-- Entries supplied --

::::::::::

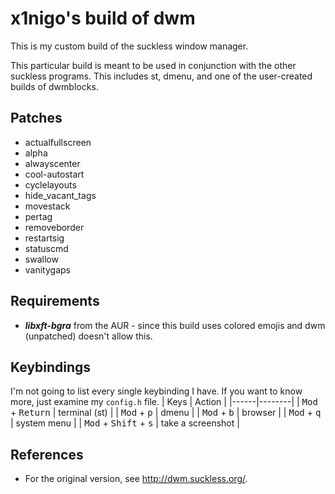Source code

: # x1nigo's build of dwm
This is my custom build of the suckless window manager.

This particular build is meant to be used in conjunction with the other suckless programs. This includes st, dmenu, and one of the user-created builds of dwmblocks.

## Patches
- actualfullscreen
- alpha
- alwayscenter
- cool-autostart
- cyclelayouts
- hide_vacant_tags
- movestack
- pertag
- removeborder
- restartsig
- statuscmd
- swallow
- vanitygaps

## Requirements
- ***libxft-bgra*** from the AUR - since this build uses colored emojis and dwm (unpatched) doesn't allow this.

## Keybindings
I'm not going to list every single keybinding I have. If you want to know more, just examine my `config.h` file.
| Keys | Action |
|------|--------|
| <kbd>Mod</kbd> + <kbd>Return</kbd> | terminal (st) |
| <kbd>Mod</kbd> + <kbd>p</kbd> | dmenu |
| <kbd>Mod</kbd> + <kbd>b</kbd> | browser |
| <kbd>Mod</kbd> + <kbd>q</kbd> | system menu |
| <kbd>Mod</kbd> + <kbd>Shift</kbd> + <kbd>s</kbd> | take a screenshot |

## References
- For the original version, see http://dwm.suckless.org/.
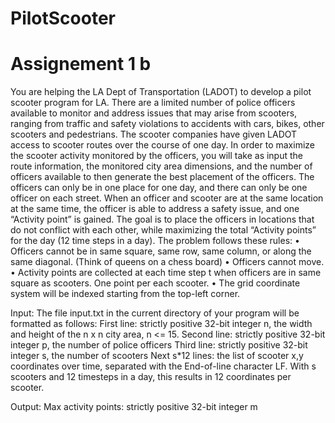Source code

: # PilotScooter
# Assignement 1 b
You are helping the LA Dept of Transportation (LADOT) to develop a pilot scooter program for LA.
There are a limited number of police officers available to monitor and address issues that may
arise from scooters, ranging from traffic and safety violations to accidents with cars, bikes, other
scooters and pedestrians. The scooter companies have given LADOT access to scooter routes
over the course of one day. In order to maximize the scooter activity monitored by the officers,
you will take as input the route information, the monitored city area dimensions, and the number
of officers available to then generate the best placement of the officers. The officers can only be
in one place for one day, and there can only be one officer on each street. When an officer and
scooter are at the same location at the same time, the officer is able to address a safety issue,
and one “Activity point” is gained. The goal is to place the officers in locations that do not
conflict with each other, while maximizing the total “Activity points” for the day (12 time steps
in a day). The problem follows these rules:
• Officers cannot be in same square, same row, same column, or along the same diagonal.
(Think of queens on a chess board)
• Officers cannot move.
• Activity points are collected at each time step t when officers are in same square as
scooters. One point per each scooter.
• The grid coordinate system will be indexed starting from the top-left corner. 

Input: The file input.txt in the current directory of your program will be formatted as
follows:
First line: strictly positive 32-bit integer n, the width and height of the n x n city area, n <= 15.
Second line: strictly positive 32-bit integer p, the number of police officers
Third line: strictly positive 32-bit integer s, the number of scooters
Next s*12 lines: the list of scooter x,y coordinates over time, separated with the End-of-line
character LF. With s scooters and 12 timesteps in a day, this results in 12 coordinates per
scooter.


Output:
Max activity points: strictly positive 32-bit integer m
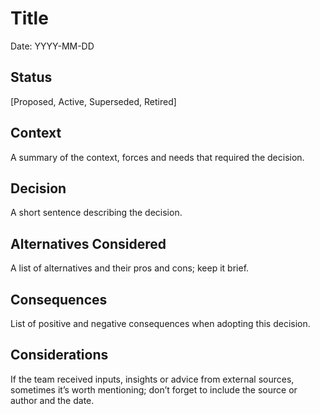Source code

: # Title

Date: YYYY-MM-DD

## Status

[Proposed, Active, Superseded, Retired]

## Context

A summary of the context, forces and needs that required the decision.

## Decision

A short sentence describing the decision.

## Alternatives Considered

A list of alternatives and their pros and cons; keep it brief.

## Consequences

List of positive and negative consequences when adopting this decision.

## Considerations

If the team received inputs, insights or advice from external sources, sometimes it’s worth mentioning; don’t forget to include the source or author and the date.

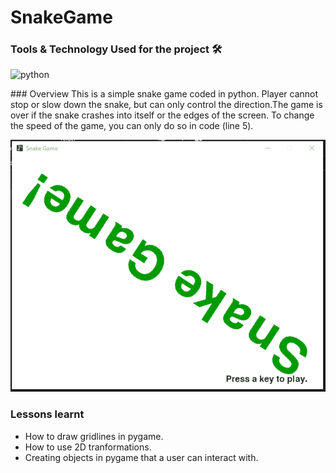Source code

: # SnakeGame

### Tools & Technology Used for the project 🛠
 <p align="left">
    <img src="https://www.vectorlogo.zone/logos/python/python-icon.svg" alt="python" width="40" height="40"/>
 </p>
### Overview
This is a simple snake game coded in python. Player cannot stop or slow down the snake, but can only control the direction.The game is over if the snake crashes into itself or the edges of the screen. To change the speed of the game, you can only do so in code (line 5).


<p align="left"> <img src="https://github.com/TOLANY-LANNIE/SnakeGame/blob/master/img/Animation.gif"/>

 ### Lessons learnt
  - How to draw gridlines in pygame.
  - How to use 2D tranformations.
  - Creating objects in pygame that a user can interact with.
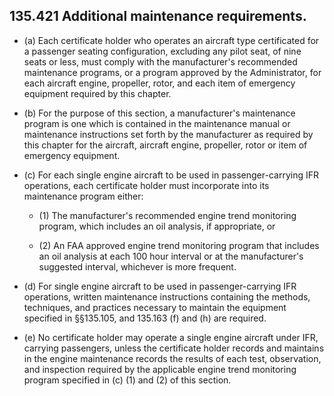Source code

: ## 135.421   Additional maintenance requirements.
- (a) Each certificate holder who operates an aircraft type certificated for a passenger seating configuration, excluding any pilot seat, of nine seats or less, must comply with the manufacturer's recommended maintenance programs, or a program approved by the Administrator, for each aircraft engine, propeller, rotor, and each item of emergency equipment required by this chapter.

- (b) For the purpose of this section, a manufacturer's maintenance program is one which is contained in the maintenance manual or maintenance instructions set forth by the manufacturer as required by this chapter for the aircraft, aircraft engine, propeller, rotor or item of emergency equipment.

- (c) For each single engine aircraft to be used in passenger-carrying IFR operations, each certificate holder must incorporate into its maintenance program either:

	+ (1) The manufacturer's recommended engine trend monitoring program, which includes an oil analysis, if appropriate, or

	+ (2) An FAA approved engine trend monitoring program that includes an oil analysis at each 100 hour interval or at the manufacturer's suggested interval, whichever is more frequent.

- (d) For single engine aircraft to be used in passenger-carrying IFR operations, written maintenance instructions containing the methods, techniques, and practices necessary to maintain the equipment specified in §§135.105, and 135.163 (f) and (h) are required.

- (e) No certificate holder may operate a single engine aircraft under IFR, carrying passengers, unless the certificate holder records and maintains in the engine maintenance records the results of each test, observation, and inspection required by the applicable engine trend monitoring program specified in (c) (1) and (2) of this section.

::::::::::

-- Exercise instructions --
Every entry, exactly as written: transcribe it, passing over any pictures.

-- Answer to the exercise --
Source code

: # x1nigo's build of dwm
This is my custom build of the suckless window manager.

This particular build is meant to be used in conjunction with the other suckless programs. This includes st, dmenu, and one of the user-created builds of dwmblocks.

## Patches
- actualfullscreen
- alpha
- alwayscenter
- cool-autostart
- cyclelayouts
- hide_vacant_tags
- movestack
- pertag
- removeborder
- restartsig
- statuscmd
- swallow
- vanitygaps

## Requirements
- ***libxft-bgra*** from the AUR - since this build uses colored emojis and dwm (unpatched) doesn't allow this.

## Keybindings
I'm not going to list every single keybinding I have. If you want to know more, just examine my `config.h` file.
| Keys | Action |
|------|--------|
| <kbd>Mod</kbd> + <kbd>Return</kbd> | terminal (st) |
| <kbd>Mod</kbd> + <kbd>p</kbd> | dmenu |
| <kbd>Mod</kbd> + <kbd>b</kbd> | browser |
| <kbd>Mod</kbd> + <kbd>q</kbd> | system menu |
| <kbd>Mod</kbd> + <kbd>Shift</kbd> + <kbd>s</kbd> | take a screenshot |

## References
- For the original version, see http://dwm.suckless.org/.
Source code

: # PilotScooter
# Assignement 1 b
You are helping the LA Dept of Transportation (LADOT) to develop a pilot scooter program for LA.
There are a limited number of police officers available to monitor and address issues that may
arise from scooters, ranging from traffic and safety violations to accidents with cars, bikes, other
scooters and pedestrians. The scooter companies have given LADOT access to scooter routes
over the course of one day. In order to maximize the scooter activity monitored by the officers,
you will take as input the route information, the monitored city area dimensions, and the number
of officers available to then generate the best placement of the officers. The officers can only be
in one place for one day, and there can only be one officer on each street. When an officer and
scooter are at the same location at the same time, the officer is able to address a safety issue,
and one “Activity point” is gained. The goal is to place the officers in locations that do not
conflict with each other, while maximizing the total “Activity points” for the day (12 time steps
in a day). The problem follows these rules:
• Officers cannot be in same square, same row, same column, or along the same diagonal.
(Think of queens on a chess board)
• Officers cannot move.
• Activity points are collected at each time step t when officers are in same square as
scooters. One point per each scooter.
• The grid coordinate system will be indexed starting from the top-left corner. 

Input: The file input.txt in the current directory of your program will be formatted as
follows:
First line: strictly positive 32-bit integer n, the width and height of the n x n city area, n <= 15.
Second line: strictly positive 32-bit integer p, the number of police officers
Third line: strictly positive 32-bit integer s, the number of scooters
Next s*12 lines: the list of scooter x,y coordinates over time, separated with the End-of-line
character LF. With s scooters and 12 timesteps in a day, this results in 12 coordinates per
scooter.


Output:
Max activity points: strictly positive 32-bit integer m
Source code

: # Title

Date: YYYY-MM-DD

## Status

[Proposed, Active, Superseded, Retired]

## Context

A summary of the context, forces and needs that required the decision.

## Decision

A short sentence describing the decision.

## Alternatives Considered

A list of alternatives and their pros and cons; keep it brief.

## Consequences

List of positive and negative consequences when adopting this decision.

## Considerations

If the team received inputs, insights or advice from external sources, sometimes it’s worth mentioning; don’t forget to include the source or author and the date.

Source code

: # SnakeGame

### Tools & Technology Used for the project 🛠
 <p align="left">
    <img src="https://www.vectorlogo.zone/logos/python/python-icon.svg" alt="python" width="40" height="40"/>
 </p>
### Overview
This is a simple snake game coded in python. Player cannot stop or slow down the snake, but can only control the direction.The game is over if the snake crashes into itself or the edges of the screen. To change the speed of the game, you can only do so in code (line 5).


<p align="left"> <img src="https://github.com/TOLANY-LANNIE/SnakeGame/blob/master/img/Animation.gif"/>

 ### Lessons learnt
  - How to draw gridlines in pygame.
  - How to use 2D tranformations.
  - Creating objects in pygame that a user can interact with.
Source code

: ## 135.421   Additional maintenance requirements.
- (a) Each certificate holder who operates an aircraft type certificated for a passenger seating configuration, excluding any pilot seat, of nine seats or less, must comply with the manufacturer's recommended maintenance programs, or a program approved by the Administrator, for each aircraft engine, propeller, rotor, and each item of emergency equipment required by this chapter.

- (b) For the purpose of this section, a manufacturer's maintenance program is one which is contained in the maintenance manual or maintenance instructions set forth by the manufacturer as required by this chapter for the aircraft, aircraft engine, propeller, rotor or item of emergency equipment.

- (c) For each single engine aircraft to be used in passenger-carrying IFR operations, each certificate holder must incorporate into its maintenance program either:

	+ (1) The manufacturer's recommended engine trend monitoring program, which includes an oil analysis, if appropriate, or

	+ (2) An FAA approved engine trend monitoring program that includes an oil analysis at each 100 hour interval or at the manufacturer's suggested interval, whichever is more frequent.

- (d) For single engine aircraft to be used in passenger-carrying IFR operations, written maintenance instructions containing the methods, techniques, and practices necessary to maintain the equipment specified in §§135.105, and 135.163 (f) and (h) are required.

- (e) No certificate holder may operate a single engine aircraft under IFR, carrying passengers, unless the certificate holder records and maintains in the engine maintenance records the results of each test, observation, and inspection required by the applicable engine trend monitoring program specified in (c) (1) and (2) of this section.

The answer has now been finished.